**Task item:**
Print the records below from the first line through the line containing "- CJ Affiliates", both included, word for word.

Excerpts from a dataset
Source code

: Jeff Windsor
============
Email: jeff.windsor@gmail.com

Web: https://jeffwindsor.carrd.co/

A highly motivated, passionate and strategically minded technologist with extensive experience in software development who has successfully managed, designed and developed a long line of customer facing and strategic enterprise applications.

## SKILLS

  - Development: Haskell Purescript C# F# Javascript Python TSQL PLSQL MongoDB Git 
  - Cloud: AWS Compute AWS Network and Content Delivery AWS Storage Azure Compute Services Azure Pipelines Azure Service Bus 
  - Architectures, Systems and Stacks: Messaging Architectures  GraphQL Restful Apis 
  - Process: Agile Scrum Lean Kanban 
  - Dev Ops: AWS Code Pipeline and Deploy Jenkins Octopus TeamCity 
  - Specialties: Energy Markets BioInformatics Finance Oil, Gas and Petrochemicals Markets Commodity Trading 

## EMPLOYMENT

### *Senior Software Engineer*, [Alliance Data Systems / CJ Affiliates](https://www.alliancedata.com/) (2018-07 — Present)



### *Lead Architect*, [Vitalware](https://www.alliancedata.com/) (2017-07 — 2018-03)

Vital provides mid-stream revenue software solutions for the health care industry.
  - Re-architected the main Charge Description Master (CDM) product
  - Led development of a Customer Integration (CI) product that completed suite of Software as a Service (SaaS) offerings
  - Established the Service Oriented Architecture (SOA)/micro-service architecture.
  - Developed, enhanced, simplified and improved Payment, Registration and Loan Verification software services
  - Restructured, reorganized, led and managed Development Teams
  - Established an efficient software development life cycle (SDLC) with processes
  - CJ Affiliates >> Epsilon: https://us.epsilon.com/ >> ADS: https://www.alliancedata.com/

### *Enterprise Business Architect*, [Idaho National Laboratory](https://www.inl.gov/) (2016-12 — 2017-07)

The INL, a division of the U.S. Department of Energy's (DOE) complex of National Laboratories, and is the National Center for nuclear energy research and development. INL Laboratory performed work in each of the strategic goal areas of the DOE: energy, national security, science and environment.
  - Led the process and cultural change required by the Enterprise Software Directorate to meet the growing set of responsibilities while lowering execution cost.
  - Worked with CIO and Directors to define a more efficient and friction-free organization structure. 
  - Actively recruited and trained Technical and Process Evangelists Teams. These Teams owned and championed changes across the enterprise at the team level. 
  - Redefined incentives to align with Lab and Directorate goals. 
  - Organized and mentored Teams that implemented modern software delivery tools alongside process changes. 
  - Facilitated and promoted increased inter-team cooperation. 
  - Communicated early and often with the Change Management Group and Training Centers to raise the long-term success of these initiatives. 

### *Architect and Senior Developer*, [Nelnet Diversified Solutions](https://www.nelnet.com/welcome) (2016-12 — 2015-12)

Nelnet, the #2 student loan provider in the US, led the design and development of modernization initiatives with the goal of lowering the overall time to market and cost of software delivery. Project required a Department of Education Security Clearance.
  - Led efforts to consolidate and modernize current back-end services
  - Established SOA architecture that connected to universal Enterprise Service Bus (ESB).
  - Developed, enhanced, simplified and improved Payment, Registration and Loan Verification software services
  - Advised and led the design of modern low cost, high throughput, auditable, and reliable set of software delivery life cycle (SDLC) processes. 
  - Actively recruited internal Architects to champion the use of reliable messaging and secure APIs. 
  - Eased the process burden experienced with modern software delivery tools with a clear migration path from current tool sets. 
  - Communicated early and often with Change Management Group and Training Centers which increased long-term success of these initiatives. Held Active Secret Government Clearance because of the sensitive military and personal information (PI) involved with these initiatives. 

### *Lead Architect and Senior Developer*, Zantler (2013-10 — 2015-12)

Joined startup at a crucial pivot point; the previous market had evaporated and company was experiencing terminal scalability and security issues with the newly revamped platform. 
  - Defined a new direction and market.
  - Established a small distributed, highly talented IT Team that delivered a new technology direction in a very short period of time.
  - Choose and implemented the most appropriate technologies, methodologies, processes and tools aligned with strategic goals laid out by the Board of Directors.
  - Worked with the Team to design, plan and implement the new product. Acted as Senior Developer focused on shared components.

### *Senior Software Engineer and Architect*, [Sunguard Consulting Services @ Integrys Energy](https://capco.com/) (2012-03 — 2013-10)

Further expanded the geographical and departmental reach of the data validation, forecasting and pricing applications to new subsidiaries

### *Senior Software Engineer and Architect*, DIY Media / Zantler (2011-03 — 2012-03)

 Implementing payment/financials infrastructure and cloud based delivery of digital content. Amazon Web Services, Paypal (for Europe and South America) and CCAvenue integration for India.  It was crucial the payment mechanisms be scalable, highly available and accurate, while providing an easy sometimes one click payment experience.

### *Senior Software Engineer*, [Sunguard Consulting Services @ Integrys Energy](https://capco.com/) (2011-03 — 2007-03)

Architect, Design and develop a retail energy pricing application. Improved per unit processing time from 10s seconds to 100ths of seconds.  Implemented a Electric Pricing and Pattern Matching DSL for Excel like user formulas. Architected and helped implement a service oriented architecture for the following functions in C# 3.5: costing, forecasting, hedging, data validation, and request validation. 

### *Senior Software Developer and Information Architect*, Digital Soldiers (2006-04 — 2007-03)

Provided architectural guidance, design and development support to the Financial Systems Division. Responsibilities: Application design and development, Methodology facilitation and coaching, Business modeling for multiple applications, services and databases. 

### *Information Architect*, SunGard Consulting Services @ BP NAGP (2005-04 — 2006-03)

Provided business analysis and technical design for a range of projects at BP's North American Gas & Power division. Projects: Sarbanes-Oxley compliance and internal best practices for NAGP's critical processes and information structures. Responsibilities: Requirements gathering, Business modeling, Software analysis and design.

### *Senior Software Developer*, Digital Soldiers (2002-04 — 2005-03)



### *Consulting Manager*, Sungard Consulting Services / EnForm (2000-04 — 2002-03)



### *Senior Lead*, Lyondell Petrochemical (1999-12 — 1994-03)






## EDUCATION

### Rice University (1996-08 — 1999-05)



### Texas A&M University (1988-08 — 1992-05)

**Task result:**
Source code

: Jeff Windsor
============
Email: jeff.windsor@gmail.com

Web: https://jeffwindsor.carrd.co/

A highly motivated, passionate and strategically minded technologist with extensive experience in software development who has successfully managed, designed and developed a long line of customer facing and strategic enterprise applications.

## SKILLS

  - Development: Haskell Purescript C# F# Javascript Python TSQL PLSQL MongoDB Git 
  - Cloud: AWS Compute AWS Network and Content Delivery AWS Storage Azure Compute Services Azure Pipelines Azure Service Bus 
  - Architectures, Systems and Stacks: Messaging Architectures  GraphQL Restful Apis 
  - Process: Agile Scrum Lean Kanban 
  - Dev Ops: AWS Code Pipeline and Deploy Jenkins Octopus TeamCity 
  - Specialties: Energy Markets BioInformatics Finance Oil, Gas and Petrochemicals Markets Commodity Trading 

## EMPLOYMENT

### *Senior Software Engineer*, [Alliance Data Systems / CJ Affiliates](https://www.alliancedata.com/) (2018-07 — Present)



### *Lead Architect*, [Vitalware](https://www.alliancedata.com/) (2017-07 — 2018-03)

Vital provides mid-stream revenue software solutions for the health care industry.
  - Re-architected the main Charge Description Master (CDM) product
  - Led development of a Customer Integration (CI) product that completed suite of Software as a Service (SaaS) offerings
  - Established the Service Oriented Architecture (SOA)/micro-service architecture.
  - Developed, enhanced, simplified and improved Payment, Registration and Loan Verification software services
  - Restructured, reorganized, led and managed Development Teams
  - Established an efficient software development life cycle (SDLC) with processes
  - CJ Affiliates >> Epsilon: https://us.epsilon.com/ >> ADS: https://www.alliancedata.com/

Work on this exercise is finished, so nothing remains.